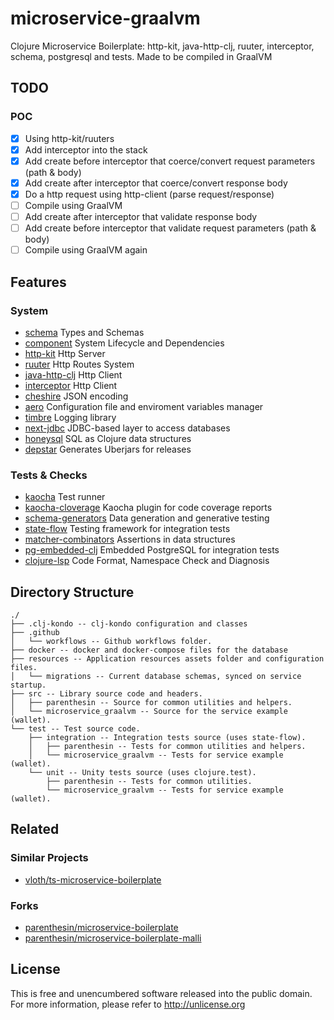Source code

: # microservice-graalvm
Clojure Microservice Boilerplate: http-kit, java-http-clj, ruuter, interceptor, schema, postgresql and tests. Made to be compiled in GraalVM

## TODO

### POC

- [x] Using http-kit/ruuters
- [x] Add interceptor into the stack 
- [x] Add create before interceptor that coerce/convert request parameters (path & body)
- [x] Add create after interceptor that coerce/convert response body
- [x] Do a http request using http-client (parse request/response)
- [ ] Compile using GraalVM
- [ ] Add create after interceptor that validate response body
- [ ] Add create before interceptor that validate request parameters (path & body)
- [ ] Compile using GraalVM again

## Features

### System
- [schema](https://github.com/plumatic/schema) Types and Schemas
- [component](https://github.com/stuartsierra/component) System Lifecycle and Dependencies
- [http-kit](https://github.com/http-kit/http-kit) Http Server
- [ruuter](https://github.com/askonomm/ruuter) Http Routes System 
- [java-http-clj](https://github.com/schmee/java-http-clj) Http Client
- [interceptor](https://github.com/exoscale/interceptor) Http Client
- [cheshire](https://github.com/dakrone/cheshire) JSON encoding
- [aero](https://github.com/juxt/aero) Configuration file and enviroment variables manager
- [timbre](https://github.com/ptaoussanis/timbre) Logging library
- [next-jdbc](https://github.com/seancorfield/next-jdbc) JDBC-based layer to access databases
- [honeysql](https://github.com/seancorfield/honeysql) SQL as Clojure data structures
- [depstar](https://github.com/seancorfield/depstar) Generates Uberjars for releases

### Tests & Checks
- [kaocha](https://github.com/lambdaisland/kaocha) Test runner
- [kaocha-cloverage](https://github.com/lambdaisland/kaocha-cloverage) Kaocha plugin for code coverage reports
- [schema-generators](https://github.com/plumatic/schema-generators) Data generation and generative testing
- [state-flow](https://github.com/nubank/state-flow) Testing framework for integration tests
- [matcher-combinators](https://github.com/nubank/matcher-combinators) Assertions in data structures
- [pg-embedded-clj](https://github.com/Bigsy/pg-embedded-clj) Embedded PostgreSQL for integration tests
- [clojure-lsp](https://github.com/clojure-lsp/clojure-lsp/) Code Format, Namespace Check and Diagnosis

## Directory Structure
```
./
├── .clj-kondo -- clj-kondo configuration and classes
├── .github
│   └── workflows -- Github workflows folder.
├── docker -- docker and docker-compose files for the database
├── resources -- Application resources assets folder and configuration files.
│   └── migrations -- Current database schemas, synced on service startup.
├── src -- Library source code and headers.
│   ├── parenthesin -- Source for common utilities and helpers.
│   └── microservice_graalvm -- Source for the service example (wallet).
└── test -- Test source code.
    ├── integration -- Integration tests source (uses state-flow).
    │   ├── parenthesin -- Tests for common utilities and helpers.
    │   └── microservice_graalvm -- Tests for service example (wallet).
    └── unit -- Unity tests source (uses clojure.test).
        ├── parenthesin -- Tests for common utilities.
        └── microservice_graalvm -- Tests for service example (wallet).
```

## Related

### Similar Projects
- [vloth/ts-microservice-boilerplate](https://github.com/vloth/ts-microservice-boilerplate)

### Forks
- [parenthesin/microservice-boilerplate](https://github.com/parenthesin/microservice-boilerplate)
- [parenthesin/microservice-boilerplate-malli](https://github.com/parenthesin/microservice-boilerplate-malli)

## License
This is free and unencumbered software released into the public domain.  
For more information, please refer to <http://unlicense.org>
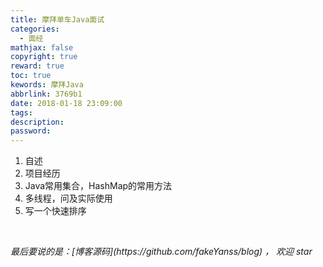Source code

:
 ```yaml
---
title: 摩拜单车Java面试
categories:
  - 面经
mathjax: false
copyright: true
reward: true
toc: true
kewords: 摩拜Java
abbrlink: 3769b1
date: 2018-01-18 23:09:00
tags:
description:
password:
---
```


1. 自述
2. 项目经历
3. Java常用集合，HashMap的常用方法
4. 多线程，问及实际使用
5. 写一个快速排序

<br>
<p id="div-border-top-green"><i>最后要说的是：[博客源码](https://github.com/fakeYanss/blog) ， 欢迎 star</i></p>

• [Work item]
Before you return the listing, strip out its pictures; all else must match exactly.

• [Answer section]
Source code

: # microservice-graalvm
Clojure Microservice Boilerplate: http-kit, java-http-clj, ruuter, interceptor, schema, postgresql and tests. Made to be compiled in GraalVM

## TODO

### POC

- [x] Using http-kit/ruuters
- [x] Add interceptor into the stack 
- [x] Add create before interceptor that coerce/convert request parameters (path & body)
- [x] Add create after interceptor that coerce/convert response body
- [x] Do a http request using http-client (parse request/response)
- [ ] Compile using GraalVM
- [ ] Add create after interceptor that validate response body
- [ ] Add create before interceptor that validate request parameters (path & body)
- [ ] Compile using GraalVM again

## Features

### System
- [schema](https://github.com/plumatic/schema) Types and Schemas
- [component](https://github.com/stuartsierra/component) System Lifecycle and Dependencies
- [http-kit](https://github.com/http-kit/http-kit) Http Server
- [ruuter](https://github.com/askonomm/ruuter) Http Routes System 
- [java-http-clj](https://github.com/schmee/java-http-clj) Http Client
- [interceptor](https://github.com/exoscale/interceptor) Http Client
- [cheshire](https://github.com/dakrone/cheshire) JSON encoding
- [aero](https://github.com/juxt/aero) Configuration file and enviroment variables manager
- [timbre](https://github.com/ptaoussanis/timbre) Logging library
- [next-jdbc](https://github.com/seancorfield/next-jdbc) JDBC-based layer to access databases
- [honeysql](https://github.com/seancorfield/honeysql) SQL as Clojure data structures
- [depstar](https://github.com/seancorfield/depstar) Generates Uberjars for releases

### Tests & Checks
- [kaocha](https://github.com/lambdaisland/kaocha) Test runner
- [kaocha-cloverage](https://github.com/lambdaisland/kaocha-cloverage) Kaocha plugin for code coverage reports
- [schema-generators](https://github.com/plumatic/schema-generators) Data generation and generative testing
- [state-flow](https://github.com/nubank/state-flow) Testing framework for integration tests
- [matcher-combinators](https://github.com/nubank/matcher-combinators) Assertions in data structures
- [pg-embedded-clj](https://github.com/Bigsy/pg-embedded-clj) Embedded PostgreSQL for integration tests
- [clojure-lsp](https://github.com/clojure-lsp/clojure-lsp/) Code Format, Namespace Check and Diagnosis

## Directory Structure
```
./
├── .clj-kondo -- clj-kondo configuration and classes
├── .github
│   └── workflows -- Github workflows folder.
├── docker -- docker and docker-compose files for the database
├── resources -- Application resources assets folder and configuration files.
│   └── migrations -- Current database schemas, synced on service startup.
├── src -- Library source code and headers.
│   ├── parenthesin -- Source for common utilities and helpers.
│   └── microservice_graalvm -- Source for the service example (wallet).
└── test -- Test source code.
    ├── integration -- Integration tests source (uses state-flow).
    │   ├── parenthesin -- Tests for common utilities and helpers.
    │   └── microservice_graalvm -- Tests for service example (wallet).
    └── unit -- Unity tests source (uses clojure.test).
        ├── parenthesin -- Tests for common utilities.
        └── microservice_graalvm -- Tests for service example (wallet).
```

## Related

### Similar Projects
- [vloth/ts-microservice-boilerplate](https://github.com/vloth/ts-microservice-boilerplate)

### Forks
- [parenthesin/microservice-boilerplate](https://github.com/parenthesin/microservice-boilerplate)
- [parenthesin/microservice-boilerplate-malli](https://github.com/parenthesin/microservice-boilerplate-malli)

## License
This is free and unencumbered software released into the public domain.  
For more information, please refer to <http://unlicense.org>
Source code

:
 ```yaml
---
title: 摩拜单车Java面试
categories:
  - 面经
mathjax: false
copyright: true
reward: true
toc: true
kewords: 摩拜Java
abbrlink: 3769b1
date: 2018-01-18 23:09:00
tags:
description:
password:
---
```


1. 自述
2. 项目经历
3. Java常用集合，HashMap的常用方法
4. 多线程，问及实际使用
5. 写一个快速排序

<br>
<p id="div-border-top-green"><i>最后要说的是：[博客源码](https://github.com/fakeYanss/blog) ， 欢迎 star</i></p>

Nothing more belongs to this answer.